被告人は、強姦致死事件のみ否認し、他の強姦既遂事件等は争わなかった。一審の裁判員裁判では全てについて有罪認定され、無期懲役刑が言い渡された。
私は、強姦致死事件のみは、他の者の犯行である可能性があると判断した。
被害者は、11月に行方不明となったが、翌年の5月、笹が茂る原野で白骨死体となって発見された。有罪認定の一番の根拠は、被害者の下着に付着した精液由来の物質のDNA型の一致であった。
第一審の弁護人らは、DNA鑑定結果を徹底的に争い、裁判員裁判は異例の40日間という長期のものとなった。裁判員はDNA鑑定結果が証明されれば被告人は有罪であると考えた。
私は「あなたは強姦致死を否認しているのに、捜査段階でなぜ黙秘したのか。」と被告人に問いかけた。被告人は「弁護人から他は認めてもこの事件だけは黙秘するよう助言されました。
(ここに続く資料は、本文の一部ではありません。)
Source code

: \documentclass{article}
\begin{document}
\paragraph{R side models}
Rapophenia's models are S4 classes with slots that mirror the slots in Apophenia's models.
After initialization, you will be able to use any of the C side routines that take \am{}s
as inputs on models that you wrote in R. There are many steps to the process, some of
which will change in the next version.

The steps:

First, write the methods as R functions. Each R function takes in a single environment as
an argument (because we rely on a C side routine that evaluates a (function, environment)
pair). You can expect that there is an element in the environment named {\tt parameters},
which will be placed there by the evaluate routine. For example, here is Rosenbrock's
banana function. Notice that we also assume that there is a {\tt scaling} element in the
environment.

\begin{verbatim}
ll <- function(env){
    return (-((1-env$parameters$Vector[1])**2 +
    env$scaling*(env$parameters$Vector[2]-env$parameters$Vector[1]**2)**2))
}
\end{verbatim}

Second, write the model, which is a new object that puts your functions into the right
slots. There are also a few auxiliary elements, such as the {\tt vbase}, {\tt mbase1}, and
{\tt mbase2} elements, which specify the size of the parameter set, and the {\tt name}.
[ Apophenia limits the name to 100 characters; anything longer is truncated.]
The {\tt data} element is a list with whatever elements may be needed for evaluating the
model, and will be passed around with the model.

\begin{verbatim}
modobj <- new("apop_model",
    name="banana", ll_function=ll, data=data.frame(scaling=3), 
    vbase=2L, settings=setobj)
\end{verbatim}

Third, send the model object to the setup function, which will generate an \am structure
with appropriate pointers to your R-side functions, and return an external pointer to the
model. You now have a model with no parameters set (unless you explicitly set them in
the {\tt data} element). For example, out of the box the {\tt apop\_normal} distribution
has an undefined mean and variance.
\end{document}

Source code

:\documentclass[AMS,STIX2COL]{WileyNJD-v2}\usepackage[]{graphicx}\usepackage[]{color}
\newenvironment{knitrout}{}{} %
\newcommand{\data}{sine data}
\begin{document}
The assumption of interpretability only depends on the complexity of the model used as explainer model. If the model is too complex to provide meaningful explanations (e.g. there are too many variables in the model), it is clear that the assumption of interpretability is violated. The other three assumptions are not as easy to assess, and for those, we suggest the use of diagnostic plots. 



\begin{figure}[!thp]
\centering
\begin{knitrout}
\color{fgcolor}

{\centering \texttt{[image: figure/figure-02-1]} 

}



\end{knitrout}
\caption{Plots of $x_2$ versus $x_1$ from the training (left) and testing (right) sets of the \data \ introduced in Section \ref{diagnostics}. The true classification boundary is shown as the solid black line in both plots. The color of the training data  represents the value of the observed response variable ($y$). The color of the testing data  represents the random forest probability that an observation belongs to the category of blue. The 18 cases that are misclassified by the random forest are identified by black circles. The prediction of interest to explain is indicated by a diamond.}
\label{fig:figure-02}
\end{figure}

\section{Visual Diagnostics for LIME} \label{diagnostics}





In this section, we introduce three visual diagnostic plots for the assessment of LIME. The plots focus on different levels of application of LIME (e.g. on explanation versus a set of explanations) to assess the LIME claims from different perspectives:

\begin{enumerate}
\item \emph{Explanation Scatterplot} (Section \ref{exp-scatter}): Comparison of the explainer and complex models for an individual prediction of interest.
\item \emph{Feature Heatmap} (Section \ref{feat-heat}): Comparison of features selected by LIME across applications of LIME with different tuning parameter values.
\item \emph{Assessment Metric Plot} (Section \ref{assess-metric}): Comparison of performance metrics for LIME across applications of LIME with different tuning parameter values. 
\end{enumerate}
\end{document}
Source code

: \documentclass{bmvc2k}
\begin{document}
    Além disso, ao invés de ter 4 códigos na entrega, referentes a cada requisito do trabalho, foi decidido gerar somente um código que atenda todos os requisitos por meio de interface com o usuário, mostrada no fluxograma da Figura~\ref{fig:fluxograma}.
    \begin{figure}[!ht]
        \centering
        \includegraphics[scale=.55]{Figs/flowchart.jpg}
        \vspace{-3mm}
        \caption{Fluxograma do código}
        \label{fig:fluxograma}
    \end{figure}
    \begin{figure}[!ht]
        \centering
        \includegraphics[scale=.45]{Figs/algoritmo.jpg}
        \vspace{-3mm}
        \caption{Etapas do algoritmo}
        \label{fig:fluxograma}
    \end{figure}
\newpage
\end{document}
」と説明した。
裁判員は致死事件のみを黙秘する被告人を見て逆に有罪の心証を得たと思われた。
私は、DNA鑑定結果を争うのは無理と判断した。しかし、記録を見る限り、そもそもその下着が被害女性のものであったとの証拠も無かった。下着は、普段一般女性が穿くような下着ではなかった。死亡後誰かに穿かされた可能性もあった。被害女性の両胸の第4肋骨には、左右均等に、鋭利な刃物様の物で刺された跡が1箇所ずつ残っており、どちらの骨の刺創痕にも血液反応はなかった。つまり、被害女性は、死後相当な時間が経過した後、何者かによって両胸を刃物様の物で刺されたことは明らかであった。
しかし、被告人は、被害女性が行方不明となった日の翌日の朝から勤務先の仕事現場で働いていた。
第一審判決は、被害者は被告人の運転していた車両で連れ去られ、車内で強姦され、一旦解放された後、遺棄された原野で再び強姦行為を受け、その際の暴行が原因で死亡したと認定した。
私は、そもそも暗闇の中で、1メートル以上の笹藪の中で強姦を行い、左右均等に胸を刺せるのか疑問に思い、事務所の高橋和弘弁護士と馬目順子弁護士を連れて、現場で二度実験してみた。地元のマスコミもやって来た。誰もが、犯行は不可能と判断した。人里離れた現場には、全く灯りが無く、数十センチメートル先も見えなかった。
馬目弁護士には事件当日の被害者の服装と同じ格好をしてもらい、遺棄現場に逃げてもらった。高橋弁護士には、刃物で馬目弁護士の両胸を刺す動作をするよう指示した。真っ暗闇の中では不可能であった。控訴審では、被害者の第4肋骨の刺創痕は被告人以外の者によると認定された。にも拘わらず、控訴審は第一審の判断を維持した。上告審も同じであった。
なぜこのような結果となったのか。裁判員裁判が始まり、第一審の判断が重視され、上訴審でその判断を覆すことは相当困難となった。公判前整理手続を経ているため新しく証拠も提出できない。